DATA FOR THIS TASK:
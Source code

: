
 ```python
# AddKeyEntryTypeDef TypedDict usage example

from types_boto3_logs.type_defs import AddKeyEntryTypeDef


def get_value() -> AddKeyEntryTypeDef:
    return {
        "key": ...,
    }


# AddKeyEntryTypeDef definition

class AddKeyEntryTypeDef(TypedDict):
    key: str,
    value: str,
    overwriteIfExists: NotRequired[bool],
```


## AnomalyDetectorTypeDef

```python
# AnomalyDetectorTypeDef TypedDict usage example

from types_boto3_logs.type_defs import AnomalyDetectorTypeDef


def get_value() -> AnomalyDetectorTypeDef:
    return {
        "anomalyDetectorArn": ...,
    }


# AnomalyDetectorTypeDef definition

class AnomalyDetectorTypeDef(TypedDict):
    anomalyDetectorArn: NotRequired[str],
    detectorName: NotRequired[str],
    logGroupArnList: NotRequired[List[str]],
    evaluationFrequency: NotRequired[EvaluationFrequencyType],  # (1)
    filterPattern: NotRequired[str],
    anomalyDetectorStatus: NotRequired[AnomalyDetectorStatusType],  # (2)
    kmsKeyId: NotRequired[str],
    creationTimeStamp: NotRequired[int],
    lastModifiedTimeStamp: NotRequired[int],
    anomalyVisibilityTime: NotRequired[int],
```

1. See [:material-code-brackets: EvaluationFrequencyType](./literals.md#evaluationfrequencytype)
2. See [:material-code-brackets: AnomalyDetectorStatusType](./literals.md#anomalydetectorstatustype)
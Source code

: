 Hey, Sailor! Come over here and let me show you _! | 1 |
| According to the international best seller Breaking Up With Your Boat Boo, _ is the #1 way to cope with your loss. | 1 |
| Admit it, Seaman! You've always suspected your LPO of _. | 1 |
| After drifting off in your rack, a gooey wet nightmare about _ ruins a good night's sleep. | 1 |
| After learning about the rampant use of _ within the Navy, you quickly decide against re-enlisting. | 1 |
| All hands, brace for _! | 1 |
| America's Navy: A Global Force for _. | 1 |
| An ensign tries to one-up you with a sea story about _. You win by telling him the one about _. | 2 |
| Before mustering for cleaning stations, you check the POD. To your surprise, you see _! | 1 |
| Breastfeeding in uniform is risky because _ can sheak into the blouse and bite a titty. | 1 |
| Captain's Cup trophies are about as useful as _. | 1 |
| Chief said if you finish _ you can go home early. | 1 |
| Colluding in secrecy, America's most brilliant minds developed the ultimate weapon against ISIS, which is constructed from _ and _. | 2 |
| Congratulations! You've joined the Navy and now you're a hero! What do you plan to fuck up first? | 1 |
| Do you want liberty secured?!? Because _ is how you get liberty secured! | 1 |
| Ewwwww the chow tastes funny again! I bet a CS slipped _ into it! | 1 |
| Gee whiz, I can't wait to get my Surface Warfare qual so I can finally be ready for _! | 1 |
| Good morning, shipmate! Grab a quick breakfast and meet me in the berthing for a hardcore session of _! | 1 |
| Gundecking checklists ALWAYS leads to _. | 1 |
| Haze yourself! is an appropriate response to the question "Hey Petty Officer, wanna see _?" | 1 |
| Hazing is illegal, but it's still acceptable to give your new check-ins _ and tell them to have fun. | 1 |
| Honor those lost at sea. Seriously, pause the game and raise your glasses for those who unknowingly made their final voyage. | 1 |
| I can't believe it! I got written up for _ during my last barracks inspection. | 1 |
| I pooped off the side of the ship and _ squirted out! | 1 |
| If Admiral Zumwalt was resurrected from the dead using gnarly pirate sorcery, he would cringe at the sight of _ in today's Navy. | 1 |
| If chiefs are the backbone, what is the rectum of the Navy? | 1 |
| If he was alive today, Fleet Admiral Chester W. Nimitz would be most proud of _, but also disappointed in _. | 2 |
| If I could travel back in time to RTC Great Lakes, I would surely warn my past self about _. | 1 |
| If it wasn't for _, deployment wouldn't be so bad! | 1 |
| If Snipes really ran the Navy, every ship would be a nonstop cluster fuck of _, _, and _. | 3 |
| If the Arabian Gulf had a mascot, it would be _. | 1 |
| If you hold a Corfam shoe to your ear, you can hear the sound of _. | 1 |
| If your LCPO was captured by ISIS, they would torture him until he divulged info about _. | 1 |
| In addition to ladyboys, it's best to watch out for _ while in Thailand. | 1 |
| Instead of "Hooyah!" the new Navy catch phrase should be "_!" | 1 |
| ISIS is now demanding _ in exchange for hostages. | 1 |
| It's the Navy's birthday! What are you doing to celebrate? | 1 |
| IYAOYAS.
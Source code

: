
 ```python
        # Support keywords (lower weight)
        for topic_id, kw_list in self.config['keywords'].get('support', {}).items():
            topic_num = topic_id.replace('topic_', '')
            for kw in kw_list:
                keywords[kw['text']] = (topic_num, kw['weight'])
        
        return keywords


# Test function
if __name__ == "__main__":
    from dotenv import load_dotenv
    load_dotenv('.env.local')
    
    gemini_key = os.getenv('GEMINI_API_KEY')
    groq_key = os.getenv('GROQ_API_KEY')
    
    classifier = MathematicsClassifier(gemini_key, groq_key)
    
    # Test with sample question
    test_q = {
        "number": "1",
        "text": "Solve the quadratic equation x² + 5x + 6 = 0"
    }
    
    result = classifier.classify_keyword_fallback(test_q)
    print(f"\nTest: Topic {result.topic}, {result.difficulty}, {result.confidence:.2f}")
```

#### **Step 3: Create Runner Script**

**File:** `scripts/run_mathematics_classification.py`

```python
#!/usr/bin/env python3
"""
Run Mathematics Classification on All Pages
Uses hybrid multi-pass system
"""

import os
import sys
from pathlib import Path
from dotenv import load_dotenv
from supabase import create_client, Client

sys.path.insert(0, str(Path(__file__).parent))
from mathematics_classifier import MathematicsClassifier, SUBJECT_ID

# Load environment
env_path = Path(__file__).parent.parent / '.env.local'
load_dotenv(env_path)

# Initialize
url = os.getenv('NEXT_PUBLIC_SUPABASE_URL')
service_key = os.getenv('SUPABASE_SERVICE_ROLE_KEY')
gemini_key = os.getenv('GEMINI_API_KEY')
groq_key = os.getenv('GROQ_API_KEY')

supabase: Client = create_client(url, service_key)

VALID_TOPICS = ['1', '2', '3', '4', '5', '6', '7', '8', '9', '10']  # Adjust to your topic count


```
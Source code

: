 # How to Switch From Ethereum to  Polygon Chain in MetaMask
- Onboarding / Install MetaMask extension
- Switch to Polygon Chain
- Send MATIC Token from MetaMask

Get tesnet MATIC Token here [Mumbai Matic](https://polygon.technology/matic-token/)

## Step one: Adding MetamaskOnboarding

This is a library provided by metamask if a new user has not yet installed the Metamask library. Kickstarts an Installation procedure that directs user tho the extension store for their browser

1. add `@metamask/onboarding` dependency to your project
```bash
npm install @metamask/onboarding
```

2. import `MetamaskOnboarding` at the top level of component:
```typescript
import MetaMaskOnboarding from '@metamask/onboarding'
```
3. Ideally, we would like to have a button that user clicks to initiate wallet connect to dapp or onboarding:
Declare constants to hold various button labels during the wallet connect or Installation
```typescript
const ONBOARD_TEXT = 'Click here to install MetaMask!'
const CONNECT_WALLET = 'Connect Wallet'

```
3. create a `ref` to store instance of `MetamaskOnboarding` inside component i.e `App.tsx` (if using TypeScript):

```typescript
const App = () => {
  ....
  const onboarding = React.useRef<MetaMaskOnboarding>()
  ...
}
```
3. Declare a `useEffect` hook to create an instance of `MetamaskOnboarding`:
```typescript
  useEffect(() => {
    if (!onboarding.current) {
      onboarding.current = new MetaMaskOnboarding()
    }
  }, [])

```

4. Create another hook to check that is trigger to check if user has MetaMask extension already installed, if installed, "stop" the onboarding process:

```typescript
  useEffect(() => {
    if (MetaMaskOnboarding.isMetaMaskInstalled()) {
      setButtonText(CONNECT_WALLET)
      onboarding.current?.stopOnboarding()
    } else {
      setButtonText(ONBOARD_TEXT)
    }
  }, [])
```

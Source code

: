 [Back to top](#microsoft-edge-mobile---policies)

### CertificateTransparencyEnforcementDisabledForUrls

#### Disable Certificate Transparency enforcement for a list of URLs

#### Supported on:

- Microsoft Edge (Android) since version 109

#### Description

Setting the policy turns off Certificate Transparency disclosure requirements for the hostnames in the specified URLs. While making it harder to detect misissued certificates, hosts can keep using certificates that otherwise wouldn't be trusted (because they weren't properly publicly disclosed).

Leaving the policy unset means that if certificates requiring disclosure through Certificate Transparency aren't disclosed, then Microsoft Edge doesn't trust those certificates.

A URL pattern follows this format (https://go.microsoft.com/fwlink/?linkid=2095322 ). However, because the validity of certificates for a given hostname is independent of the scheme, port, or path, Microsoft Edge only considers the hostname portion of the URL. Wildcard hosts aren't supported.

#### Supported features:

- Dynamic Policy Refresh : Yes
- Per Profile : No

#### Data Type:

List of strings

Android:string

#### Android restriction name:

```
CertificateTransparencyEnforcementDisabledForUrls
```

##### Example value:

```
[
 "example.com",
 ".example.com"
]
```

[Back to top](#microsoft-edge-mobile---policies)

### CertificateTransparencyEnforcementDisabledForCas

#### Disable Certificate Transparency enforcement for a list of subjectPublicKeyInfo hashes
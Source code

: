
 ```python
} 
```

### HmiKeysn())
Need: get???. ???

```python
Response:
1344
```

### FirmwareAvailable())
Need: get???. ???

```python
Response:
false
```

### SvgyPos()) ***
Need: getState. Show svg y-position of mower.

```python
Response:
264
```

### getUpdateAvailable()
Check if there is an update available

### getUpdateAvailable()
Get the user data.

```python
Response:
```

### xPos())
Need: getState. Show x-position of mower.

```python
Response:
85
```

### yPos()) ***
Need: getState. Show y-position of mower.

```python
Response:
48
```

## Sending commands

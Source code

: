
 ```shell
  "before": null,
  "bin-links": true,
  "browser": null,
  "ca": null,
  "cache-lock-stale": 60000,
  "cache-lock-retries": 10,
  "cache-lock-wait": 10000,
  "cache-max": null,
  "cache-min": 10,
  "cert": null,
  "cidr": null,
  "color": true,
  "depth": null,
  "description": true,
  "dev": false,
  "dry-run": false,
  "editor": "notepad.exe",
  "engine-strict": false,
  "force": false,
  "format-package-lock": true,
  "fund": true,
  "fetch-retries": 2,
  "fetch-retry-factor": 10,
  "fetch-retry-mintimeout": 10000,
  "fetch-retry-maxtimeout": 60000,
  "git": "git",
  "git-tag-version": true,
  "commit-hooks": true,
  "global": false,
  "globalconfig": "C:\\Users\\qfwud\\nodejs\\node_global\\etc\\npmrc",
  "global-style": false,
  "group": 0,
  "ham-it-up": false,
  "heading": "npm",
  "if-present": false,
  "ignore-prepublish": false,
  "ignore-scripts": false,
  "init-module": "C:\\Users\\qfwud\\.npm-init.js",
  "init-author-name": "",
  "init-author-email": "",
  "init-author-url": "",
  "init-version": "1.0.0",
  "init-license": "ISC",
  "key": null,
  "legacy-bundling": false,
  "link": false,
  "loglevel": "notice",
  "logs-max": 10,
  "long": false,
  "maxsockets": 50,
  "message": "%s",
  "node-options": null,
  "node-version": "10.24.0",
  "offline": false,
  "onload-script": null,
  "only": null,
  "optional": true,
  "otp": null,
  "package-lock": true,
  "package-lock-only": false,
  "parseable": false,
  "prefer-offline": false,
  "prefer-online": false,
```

YOUR INSTRUCTIONS: Copy word for word the stretch of entries above from the line that has "about _. | 2 |" through the line that has "leads to _. | 1 |", both ends included, and nothing outside it.

EXERCISE RESULT:
| An ensign tries to one-up you with a sea story about _. You win by telling him the one about _. | 2 |
| Before mustering for cleaning stations, you check the POD. To your surprise, you see _! | 1 |
| Breastfeeding in uniform is risky because _ can sheak into the blouse and bite a titty. | 1 |
| Captain's Cup trophies are about as useful as _. | 1 |
| Chief said if you finish _ you can go home early. | 1 |
| Colluding in secrecy, America's most brilliant minds developed the ultimate weapon against ISIS, which is constructed from _ and _. | 2 |
| Congratulations! You've joined the Navy and now you're a hero! What do you plan to fuck up first? | 1 |
| Do you want liberty secured?!? Because _ is how you get liberty secured! | 1 |
| Ewwwww the chow tastes funny again! I bet a CS slipped _ into it! | 1 |
| Gee whiz, I can't wait to get my Surface Warfare qual so I can finally be ready for _! | 1 |
| Good morning, shipmate! Grab a quick breakfast and meet me in the berthing for a hardcore session of _! | 1 |
| Gundecking checklists ALWAYS leads to _. | 1 |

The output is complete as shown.